Veronica was unhappy with Johan, had been for a long time, was sure he was seeing other women, but was still in love with him. She was fond of Chris, and tried convincing herself that he could be the new man. But she was unwilling to listen; she knew herself too well.

Chris was also having misgivings. He was in love with Veronica and now had her. He told himself that Johan would understand, and that he and Veronica could be together. But . . .

One Friday afternoon, going to visit Richard and bumping into him on Schönhauser Allee, as he was returning with two bottles of wine, he opened up.

Richard’s main priority was getting the wine open, and Chris knew better than to start his story before Richard had taken a drink.

“Just one or two, set me up for work,” Richard explained.

“Oh, I hear that,” replied Chris before speaking about Veronica,

“I just don’t know. I love her. Really, I’m crazy about her. Been wanting her for . . . ever. “

“But ?”

“I don’t know. Something’s not right.”

“The sex ?”

Chris was surprised by Richard’s bluntness, but saw that he was already well into his second glass. And he had got the point. Chris finished his wine, poured some more and began,


“I’m not even sure if I . . . I mean, if she . . . you know ?”

“Pop goes the weasel ?” Richard confused Chris further by launching into an exaggerated Bob Dylan voice and saying, “Ya mean she’s a slow train coming ?”

Chris laughed, then followed it up,

“She says she does, but . . . “

“You mean you asked her ?”

“Of course.”

“Why ‘of course’ ? You got some kinda satisfaction guarantee ?”

“Well, yeah, pretty much. No complaints so far. I used to blow Monika’s mind. And she would blow my mind.”

“Well, come on, there’s a lot of pressure. You’re not able to be relaxed, right ? She’s your friend’s girl. Lucky you can get it up at all.”

“Hey, it’s up, man, I’m the fucking TV Tower, I’m the Siegessäule. Nothing wrong with . . . that end of things. No collapsing new building there.”

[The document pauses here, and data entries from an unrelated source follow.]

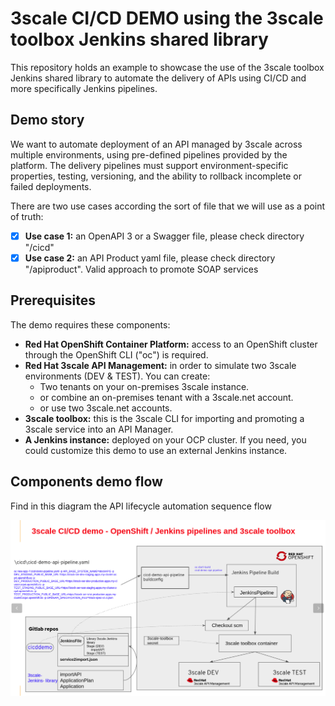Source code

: # 3scale CI/CD DEMO using the 3scale toolbox Jenkins shared library
This repository holds an example to showcase the use of the 3scale toolbox Jenkins shared library to automate the delivery of APIs using CI/CD and more specifically Jenkins pipelines.

##  Demo story
We want to automate deployment of an API managed by 3scale across multiple environments, using pre-defined pipelines provided by the platform. The delivery pipelines must support environment-specific properties, testing, versioning, and the ability to rollback incomplete or failed deployments.

There are two use cases according the sort of file that we will use as a point of truth:
- [x] **Use case 1:** an OpenAPI 3 or a Swagger file, please check directory "/cicd" 
- [x] **Use case 2:** an API Product yaml file, please check directory "/apiproduct". Valid approach to promote SOAP services

## Prerequisites

The demo requires these components:

   - **Red Hat OpenShift Container Platform:** access to an OpenShift cluster through the OpenShift CLI ("oc") is required.
   - **Red Hat 3scale API Management:** in order to simulate two 3scale environments (DEV & TEST). You can create:
       - Two tenants on your on-premises 3scale instance. 
       - or combine an on-premises tenant with a 3scale.net account.
       - or use two 3scale.net accounts. 
   - **3scale toolbox:** this is the 3scale CLI for importing and promoting a 3scale service into an API Manager.
   - **A Jenkins instance:** deployed on your OCP cluster. If you need, you could customize this demo to use an external Jenkins instance.

## Components demo flow
Find in this diagram the API lifecycle automation sequence flow 

![](docs/3scalecicddemo.png)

“Glad to hear it. But she must have a lot of stress. She obviously needs things to be sorted. Away from Rigaer Str . . . Oh, I get it. You want to borrow my flat.”

“I’ll wash the sheets.”

“Oh, fuck, man, I don’t want the details. Damn right you will though. So when do you want to . . . you want to tonight, don’t you ?”

“I want to right now, man !”

“Can’t help you there, Mush. Another drink, or will it interfere with your TV Tower reception ?”

Richard then got the giggles and went to work in a good mood. It lasted about twenty minutes in the nine circles of Biberkopf’s Kitchen.

Chris borrowed the flat twice more over the next week.

Richard had no idea what had deterred Carla. He was in the bar one night, Andrei working alone, when she came in, saw Richard, avoided eye contact and left. Richard kept drinking, asking, perhaps too much, where Olga was.

The next time Andrei saw him, the Russian was worried,

“Hey, Richard what happen to you ? You were . . . “ and he waved a hand in front of his face. “I don’t know if you get home.”

Sascha joined in,

“Yes, you got a taxi home.”

“You were there ?” he asked Sascha. “I got a taxi home ? No, that doesn’t sound right.”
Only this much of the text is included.